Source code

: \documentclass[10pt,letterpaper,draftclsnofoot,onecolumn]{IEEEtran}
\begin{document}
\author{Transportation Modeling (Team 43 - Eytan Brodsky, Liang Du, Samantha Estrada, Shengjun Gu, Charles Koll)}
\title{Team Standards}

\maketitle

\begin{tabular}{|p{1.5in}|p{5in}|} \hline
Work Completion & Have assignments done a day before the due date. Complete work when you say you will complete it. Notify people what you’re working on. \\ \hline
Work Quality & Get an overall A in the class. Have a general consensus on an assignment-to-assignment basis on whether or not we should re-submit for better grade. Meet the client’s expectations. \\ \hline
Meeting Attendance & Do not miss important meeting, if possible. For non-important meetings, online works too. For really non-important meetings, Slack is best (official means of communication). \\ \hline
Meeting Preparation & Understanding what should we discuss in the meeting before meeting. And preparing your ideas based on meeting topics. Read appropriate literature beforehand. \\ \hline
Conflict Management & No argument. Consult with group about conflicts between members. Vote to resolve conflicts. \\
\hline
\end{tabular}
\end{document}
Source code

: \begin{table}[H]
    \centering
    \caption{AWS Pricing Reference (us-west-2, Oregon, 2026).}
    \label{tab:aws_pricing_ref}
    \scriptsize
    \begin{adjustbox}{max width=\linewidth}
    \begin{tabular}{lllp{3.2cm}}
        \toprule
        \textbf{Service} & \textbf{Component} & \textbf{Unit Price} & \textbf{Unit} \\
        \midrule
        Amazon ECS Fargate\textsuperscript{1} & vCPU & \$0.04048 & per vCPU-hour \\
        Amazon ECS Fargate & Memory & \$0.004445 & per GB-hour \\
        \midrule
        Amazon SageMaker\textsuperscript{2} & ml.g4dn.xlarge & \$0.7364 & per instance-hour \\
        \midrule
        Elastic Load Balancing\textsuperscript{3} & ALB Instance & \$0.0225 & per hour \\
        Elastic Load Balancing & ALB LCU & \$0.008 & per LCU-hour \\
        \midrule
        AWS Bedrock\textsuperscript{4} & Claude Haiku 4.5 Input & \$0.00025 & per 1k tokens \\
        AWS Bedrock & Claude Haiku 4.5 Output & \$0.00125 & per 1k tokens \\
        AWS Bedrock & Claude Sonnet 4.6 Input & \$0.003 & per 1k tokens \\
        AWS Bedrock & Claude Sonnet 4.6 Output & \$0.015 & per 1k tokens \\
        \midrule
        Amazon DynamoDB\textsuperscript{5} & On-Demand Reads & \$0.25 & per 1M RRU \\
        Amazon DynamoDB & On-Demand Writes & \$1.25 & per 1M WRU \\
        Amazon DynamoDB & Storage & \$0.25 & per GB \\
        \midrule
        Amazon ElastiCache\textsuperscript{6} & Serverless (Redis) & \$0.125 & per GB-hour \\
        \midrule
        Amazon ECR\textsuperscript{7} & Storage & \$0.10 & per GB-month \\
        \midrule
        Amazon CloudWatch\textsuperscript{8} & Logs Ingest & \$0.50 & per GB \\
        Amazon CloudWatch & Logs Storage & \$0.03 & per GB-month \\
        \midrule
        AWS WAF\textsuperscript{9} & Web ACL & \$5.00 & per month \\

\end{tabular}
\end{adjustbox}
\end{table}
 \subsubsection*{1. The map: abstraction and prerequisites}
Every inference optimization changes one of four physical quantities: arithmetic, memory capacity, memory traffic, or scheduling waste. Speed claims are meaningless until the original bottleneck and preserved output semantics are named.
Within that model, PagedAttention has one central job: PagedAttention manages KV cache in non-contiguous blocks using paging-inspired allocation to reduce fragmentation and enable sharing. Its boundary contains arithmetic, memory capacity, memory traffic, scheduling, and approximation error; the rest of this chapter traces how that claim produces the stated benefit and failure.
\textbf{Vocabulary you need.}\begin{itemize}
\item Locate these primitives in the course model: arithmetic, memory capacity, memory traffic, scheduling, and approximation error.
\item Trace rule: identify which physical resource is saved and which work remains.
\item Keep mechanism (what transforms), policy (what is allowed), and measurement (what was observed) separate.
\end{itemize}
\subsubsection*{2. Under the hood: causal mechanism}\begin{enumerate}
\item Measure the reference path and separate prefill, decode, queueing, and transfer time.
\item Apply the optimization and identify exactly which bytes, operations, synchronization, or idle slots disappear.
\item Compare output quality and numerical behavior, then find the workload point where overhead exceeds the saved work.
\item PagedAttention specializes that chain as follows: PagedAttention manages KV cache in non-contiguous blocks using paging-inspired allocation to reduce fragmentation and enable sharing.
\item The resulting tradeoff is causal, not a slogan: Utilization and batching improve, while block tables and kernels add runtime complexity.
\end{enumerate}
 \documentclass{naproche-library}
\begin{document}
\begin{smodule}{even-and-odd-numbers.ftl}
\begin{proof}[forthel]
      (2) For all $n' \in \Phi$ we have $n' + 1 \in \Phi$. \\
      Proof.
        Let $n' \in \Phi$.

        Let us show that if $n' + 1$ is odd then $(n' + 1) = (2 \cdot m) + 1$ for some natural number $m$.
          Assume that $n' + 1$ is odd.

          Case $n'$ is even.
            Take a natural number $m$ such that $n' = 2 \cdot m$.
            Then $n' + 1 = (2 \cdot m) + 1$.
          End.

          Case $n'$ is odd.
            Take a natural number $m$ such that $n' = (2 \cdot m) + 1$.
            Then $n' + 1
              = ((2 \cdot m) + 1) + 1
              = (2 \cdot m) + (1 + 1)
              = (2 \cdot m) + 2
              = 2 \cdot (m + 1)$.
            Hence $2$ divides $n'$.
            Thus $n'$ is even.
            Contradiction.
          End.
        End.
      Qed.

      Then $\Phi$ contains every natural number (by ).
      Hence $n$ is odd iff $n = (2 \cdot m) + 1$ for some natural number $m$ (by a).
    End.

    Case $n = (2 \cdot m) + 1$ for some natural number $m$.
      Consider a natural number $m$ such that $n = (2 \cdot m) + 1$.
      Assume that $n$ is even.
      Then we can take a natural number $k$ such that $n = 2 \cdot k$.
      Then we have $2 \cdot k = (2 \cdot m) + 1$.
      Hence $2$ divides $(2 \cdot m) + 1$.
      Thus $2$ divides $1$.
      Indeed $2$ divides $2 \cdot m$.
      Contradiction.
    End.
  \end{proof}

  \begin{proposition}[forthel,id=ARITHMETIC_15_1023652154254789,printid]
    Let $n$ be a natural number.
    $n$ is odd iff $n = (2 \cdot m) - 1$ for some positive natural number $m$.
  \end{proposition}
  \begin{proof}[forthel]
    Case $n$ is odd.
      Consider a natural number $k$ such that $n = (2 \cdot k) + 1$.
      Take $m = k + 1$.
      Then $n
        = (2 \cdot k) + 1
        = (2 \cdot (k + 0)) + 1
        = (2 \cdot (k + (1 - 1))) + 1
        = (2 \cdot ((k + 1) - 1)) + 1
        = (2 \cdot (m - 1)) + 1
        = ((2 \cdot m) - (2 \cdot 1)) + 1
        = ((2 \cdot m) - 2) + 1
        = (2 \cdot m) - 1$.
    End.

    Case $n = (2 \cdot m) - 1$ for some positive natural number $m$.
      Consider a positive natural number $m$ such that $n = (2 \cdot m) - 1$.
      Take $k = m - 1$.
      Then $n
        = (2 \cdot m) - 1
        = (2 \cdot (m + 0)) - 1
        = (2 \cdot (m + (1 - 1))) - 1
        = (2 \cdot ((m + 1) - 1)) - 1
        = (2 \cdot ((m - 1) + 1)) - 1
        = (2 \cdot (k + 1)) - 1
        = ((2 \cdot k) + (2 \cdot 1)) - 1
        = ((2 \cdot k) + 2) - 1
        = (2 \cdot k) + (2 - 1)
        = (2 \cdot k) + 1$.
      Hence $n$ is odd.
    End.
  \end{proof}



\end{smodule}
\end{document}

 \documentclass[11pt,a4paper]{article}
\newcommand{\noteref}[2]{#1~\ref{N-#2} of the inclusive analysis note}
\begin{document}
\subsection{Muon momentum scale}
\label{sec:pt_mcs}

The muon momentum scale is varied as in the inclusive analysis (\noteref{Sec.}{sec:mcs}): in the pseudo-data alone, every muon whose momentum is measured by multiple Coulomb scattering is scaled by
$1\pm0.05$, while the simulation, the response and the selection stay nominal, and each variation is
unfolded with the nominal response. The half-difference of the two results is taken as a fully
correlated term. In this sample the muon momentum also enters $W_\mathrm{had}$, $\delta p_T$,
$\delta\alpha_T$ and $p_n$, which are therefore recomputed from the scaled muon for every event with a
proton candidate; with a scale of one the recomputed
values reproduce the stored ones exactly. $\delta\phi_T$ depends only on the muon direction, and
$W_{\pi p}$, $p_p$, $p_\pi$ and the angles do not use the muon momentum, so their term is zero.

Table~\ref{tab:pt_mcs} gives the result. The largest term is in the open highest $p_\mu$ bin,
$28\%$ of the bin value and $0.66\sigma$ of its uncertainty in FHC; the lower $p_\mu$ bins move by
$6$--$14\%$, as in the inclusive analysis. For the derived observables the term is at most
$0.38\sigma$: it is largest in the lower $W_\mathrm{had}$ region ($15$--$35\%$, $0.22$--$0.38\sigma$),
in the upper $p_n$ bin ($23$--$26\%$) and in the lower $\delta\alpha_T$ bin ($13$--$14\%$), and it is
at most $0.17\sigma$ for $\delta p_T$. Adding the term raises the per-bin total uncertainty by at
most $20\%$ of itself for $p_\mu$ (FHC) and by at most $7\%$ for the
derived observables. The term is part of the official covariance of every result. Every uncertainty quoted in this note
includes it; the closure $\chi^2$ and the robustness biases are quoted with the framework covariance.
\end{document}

■ ■ ■ ■ ■ ■ ■

To do: Using the material above, gather every line that includes "month".

Expected output:
        Amazon ECR\textsuperscript{7} & Storage & \$0.10 & per GB-month \\
        Amazon CloudWatch & Logs Storage & \$0.03 & per GB-month \\
        AWS WAF\textsuperscript{9} & Web ACL & \$5.00 & per month \\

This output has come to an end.